Their latest game, Golf Club: Wasteland, which features a disgruntled resident of Tesla City on Mars, playing golf in the ruins of Earth in the not so distant future, also draws inspiration from politics.

Initially inspired by his video art-work Melancholic drone, the golf element was added partly in homage to President Donald Trump’s former business as a golf-course developer.

However, the main target is what Simic terms “Silicon Valley Ideology” – which is narratively and visually juxtaposed with the backdrop of ruins, which resemble Yugoslav-era Brutalist buildings and monuments.

This design choice not only reflected the increasing popularity of highly photogenic Yugoslav Brutalism on the Internet, but also symbolism.

“Firstly, it looks great and, then, secondly, it is a great example of blind use of scientific planning on humans, and where that leads us. Thirdly, I liked the idea of mixing ‘Silicon Valley Ideology’ with communism.

“The cult of the personality, like in the case of [Elon] Musk and [Mark] Zuckerberg, and their power and the influence over our lives and privacy, is an interesting phenomenon. [To draw the parallel], the game also features a gigantic monument to Musk, designed to reference the ruined head of Karl Marx in Berlin.”

Due to its unusual themes and focus on the narrative, Simic describes the game as not just a golf game but as something like an “interactive audio book”.

This was bolstered by adding an imaginary radio programme called Radio Nostalgia from Mars, which plays in the background. For that, Simic and his collaborators recorded seven original songs, featuring, among others, two acclaimed musicians from the region, Ana Curcin and Sara Renar.

The radio also includes “interviews” with seven people from all around the world, speaking about their life on pre-catastrophe Earth.

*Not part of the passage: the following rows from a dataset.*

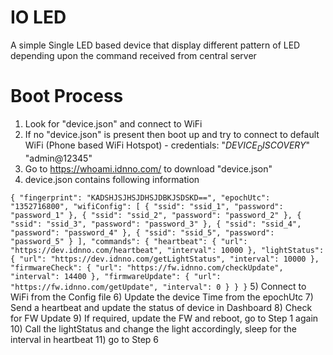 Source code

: # IO LED
A simple Single LED based device that display different pattern of LED depending upon the command received from central server

# Boot Process
1) Look for "device.json" and connect to WiFi
1) If no "device.json" is present then boot up and try to connect to default WiFi  (Phone based WiFi Hotspot) - credentials: "$DEVICE_DISCOVERY$" "admin@12345"
3) Go to https://whoami.idnno.com/ to download "device.json"
4) device.json contains following information

`{
	"fingerprint": "KADSHJSJHSJDHSJDBKJSDSKD==",
	"epochUtc": "1352716800",
	"wifiConfig": [
		{
			"ssid": "ssid_1",
			"password": "password_1"
		},
		{
			"ssid": "ssid_2",
			"password": "password_2"
		},
		{
			"ssid": "ssid_3",
			"password": "password_3"
		},
		{
			"ssid": "ssid_4",
			"password": "password_4"
		},
		{
			"ssid": "ssid_5",
			"password": "password_5"
		}
	],
	"commands": {
		"heartbeat": {
			"url": "https://dev.idnno.com/heartbeat",
			"interval": 10000
		},
		"lightStatus": {
			"url": "https://dev.idnno.com/getLightStatus",
			"interval": 10000
		},
		"firmwareCheck": {
			"url": "https://fw.idnno.com/checkUpdate",
			"interval": 14400
		},
		"firmwareUpdate": {
			"url": "https://fw.idnno.com/getUpdate",
			"interval": 0
		}
	}
}`
5) Connect to WiFi from the Config file
6) Update the device Time from the epochUtc
7) Send a heartbeat and update the status of device in Dashboard
8) Check for FW Update
9) If required, update the FW and reboot, go to Step 1 again
10) Call the lightStatus and change the light accordingly, sleep for the interval in heartbeat
11) go to Step 6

This ambitious approach to the game helped it gain attention and praise even before its official release.

To date, it has received an award for innovative gameplay as well as nominations for Best Game and Best Artwork at 2018’s Reboot Gaming conference. It was launched on June 20 at Unite Berlin, organised by Unity, a game development platform.

The game and its visibility have benefited from the development of the budding gaming industry in Serbia, especially of Belgrade-based Nordeus whose “Top Eleven” football management game was a huge success, and who supported Demagog by providing contacts and advice.

“What is good [in Serbia’s gaming industry] is that people are working together. The reason why people are helping each other is that there is money in the foreign market, so they are in direct competition. [That is very] unlike the local arts scene where everyone is fighting for state grants,” he notes.

Nevertheless, Simic still thinks the local gaming industry has some way to go before it can take over the international scene, despite its competitive advantage of cheap programmers and the increasing international availability of tools.

“I don’t see real drive or innovation in Serbia to make good use of new technologies. Although we are open [to them], the mind-set is not international enough. The easy availability of tools is not a guarantee [of success] because the rest of the world is marching on in other areas,” he warns.

Nevertheless, Simic is determined to continue pursuing his gaming, film and art ambitions concurrently.

He recently developed a new film, which is inspired by a Balkan myth about a woman immured during the building of the city of Shkodra in Albania.

However, after that, he plans to expand his use of popular media and games, as he sees them as the best way to reach greater audiences.

“We live in a time of flux. One YouTube clip can have a larger cultural significance than a feature film. One can argue that Moonlight had less cultural impact [on American culture] than Childish Gambino’s ‘This is America’.

“The hierarchy of the media is changing. Maybe we should not expect much innovation is what is called ‘high art’. Maybe the new of role of art is to decode popular culture,” he says.

He is also adamant that there is a role for more artists in gaming.“There is a lot of space for experimentation. [In the gaming industry] are people who are too much into gaming and lack other experiences. The influence of people who are traditionally outside this core can be beneficial for creating new forms… some of which are even close to art,” he concludes.